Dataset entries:
+---+
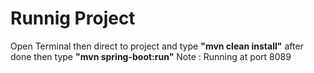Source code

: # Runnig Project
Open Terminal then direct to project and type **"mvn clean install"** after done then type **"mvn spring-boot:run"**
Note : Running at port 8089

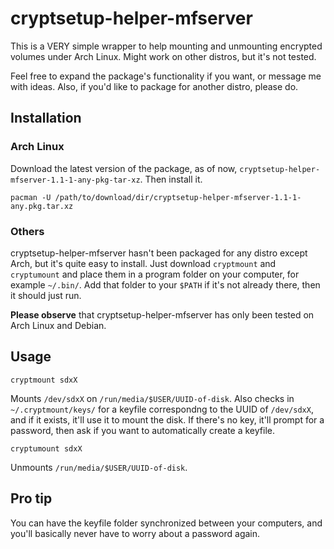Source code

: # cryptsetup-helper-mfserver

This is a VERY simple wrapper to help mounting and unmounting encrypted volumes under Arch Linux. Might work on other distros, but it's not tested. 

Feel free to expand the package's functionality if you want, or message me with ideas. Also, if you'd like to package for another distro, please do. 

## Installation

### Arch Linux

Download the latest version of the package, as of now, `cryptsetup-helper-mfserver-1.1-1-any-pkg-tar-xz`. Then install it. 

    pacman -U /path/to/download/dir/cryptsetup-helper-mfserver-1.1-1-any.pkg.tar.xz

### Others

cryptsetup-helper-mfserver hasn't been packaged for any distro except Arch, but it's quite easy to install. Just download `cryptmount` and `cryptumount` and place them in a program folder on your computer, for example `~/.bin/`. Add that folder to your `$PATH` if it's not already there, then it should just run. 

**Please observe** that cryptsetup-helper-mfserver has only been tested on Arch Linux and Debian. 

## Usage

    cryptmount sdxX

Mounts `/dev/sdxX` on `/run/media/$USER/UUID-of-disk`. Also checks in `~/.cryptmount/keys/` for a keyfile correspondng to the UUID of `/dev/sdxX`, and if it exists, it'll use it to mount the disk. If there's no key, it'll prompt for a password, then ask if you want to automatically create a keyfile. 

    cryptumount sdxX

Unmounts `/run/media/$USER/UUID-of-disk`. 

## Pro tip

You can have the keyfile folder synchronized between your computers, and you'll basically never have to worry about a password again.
+---+
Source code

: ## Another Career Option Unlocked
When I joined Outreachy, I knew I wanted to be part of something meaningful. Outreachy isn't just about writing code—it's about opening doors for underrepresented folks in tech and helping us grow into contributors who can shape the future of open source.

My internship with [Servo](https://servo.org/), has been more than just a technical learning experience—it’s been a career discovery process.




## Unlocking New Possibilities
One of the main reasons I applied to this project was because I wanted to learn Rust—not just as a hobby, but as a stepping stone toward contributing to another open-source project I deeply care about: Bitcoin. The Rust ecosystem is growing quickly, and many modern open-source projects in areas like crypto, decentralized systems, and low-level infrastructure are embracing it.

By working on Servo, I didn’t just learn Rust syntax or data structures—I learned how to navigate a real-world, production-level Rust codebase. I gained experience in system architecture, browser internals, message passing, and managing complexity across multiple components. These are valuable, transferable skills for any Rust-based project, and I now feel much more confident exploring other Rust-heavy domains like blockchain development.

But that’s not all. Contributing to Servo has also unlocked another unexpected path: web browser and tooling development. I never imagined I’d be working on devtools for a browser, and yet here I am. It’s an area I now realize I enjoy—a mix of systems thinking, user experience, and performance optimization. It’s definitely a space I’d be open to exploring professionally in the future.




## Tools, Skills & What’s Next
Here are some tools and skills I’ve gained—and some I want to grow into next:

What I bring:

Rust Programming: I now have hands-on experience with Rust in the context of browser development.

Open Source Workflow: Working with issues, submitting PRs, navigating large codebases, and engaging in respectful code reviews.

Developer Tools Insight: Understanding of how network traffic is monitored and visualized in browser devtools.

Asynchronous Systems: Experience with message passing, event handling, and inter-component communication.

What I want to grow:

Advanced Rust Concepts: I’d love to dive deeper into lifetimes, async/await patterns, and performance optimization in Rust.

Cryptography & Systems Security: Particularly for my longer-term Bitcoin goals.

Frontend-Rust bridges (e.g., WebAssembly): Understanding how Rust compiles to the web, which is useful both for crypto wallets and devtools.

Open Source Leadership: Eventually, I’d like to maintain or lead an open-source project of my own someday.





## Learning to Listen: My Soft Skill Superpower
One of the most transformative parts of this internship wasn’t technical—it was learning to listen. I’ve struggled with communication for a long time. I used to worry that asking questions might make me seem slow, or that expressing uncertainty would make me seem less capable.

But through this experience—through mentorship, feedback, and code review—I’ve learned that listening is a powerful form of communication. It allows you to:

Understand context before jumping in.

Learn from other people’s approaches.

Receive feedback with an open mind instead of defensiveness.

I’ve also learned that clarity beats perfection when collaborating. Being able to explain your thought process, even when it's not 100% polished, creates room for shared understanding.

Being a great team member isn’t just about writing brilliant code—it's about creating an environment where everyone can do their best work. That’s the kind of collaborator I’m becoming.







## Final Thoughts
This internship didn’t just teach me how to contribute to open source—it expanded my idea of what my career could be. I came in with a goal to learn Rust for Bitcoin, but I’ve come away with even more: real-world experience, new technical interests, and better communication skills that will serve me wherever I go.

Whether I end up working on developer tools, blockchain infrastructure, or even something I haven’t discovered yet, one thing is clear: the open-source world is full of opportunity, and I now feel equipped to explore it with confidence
+---+
Exercise instructions: Find "By working on" in the entries above and copy that whole line exactly, then each line after it through the line that contains "One of the most".

Solution below:
By working on Servo, I didn’t just learn Rust syntax or data structures—I learned how to navigate a real-world, production-level Rust codebase. I gained experience in system architecture, browser internals, message passing, and managing complexity across multiple components. These are valuable, transferable skills for any Rust-based project, and I now feel much more confident exploring other Rust-heavy domains like blockchain development.

But that’s not all. Contributing to Servo has also unlocked another unexpected path: web browser and tooling development. I never imagined I’d be working on devtools for a browser, and yet here I am. It’s an area I now realize I enjoy—a mix of systems thinking, user experience, and performance optimization. It’s definitely a space I’d be open to exploring professionally in the future.




## Tools, Skills & What’s Next
Here are some tools and skills I’ve gained—and some I want to grow into next:

What I bring:

Rust Programming: I now have hands-on experience with Rust in the context of browser development.

Open Source Workflow: Working with issues, submitting PRs, navigating large codebases, and engaging in respectful code reviews.

Developer Tools Insight: Understanding of how network traffic is monitored and visualized in browser devtools.

Asynchronous Systems: Experience with message passing, event handling, and inter-component communication.

What I want to grow:

Advanced Rust Concepts: I’d love to dive deeper into lifetimes, async/await patterns, and performance optimization in Rust.

Cryptography & Systems Security: Particularly for my longer-term Bitcoin goals.

Frontend-Rust bridges (e.g., WebAssembly): Understanding how Rust compiles to the web, which is useful both for crypto wallets and devtools.

Open Source Leadership: Eventually, I’d like to maintain or lead an open-source project of my own someday.





## Learning to Listen: My Soft Skill Superpower
One of the most transformative parts of this internship wasn’t technical—it was learning to listen. I’ve struggled with communication for a long time. I used to worry that asking questions might make me seem slow, or that expressing uncertainty would make me seem less capable.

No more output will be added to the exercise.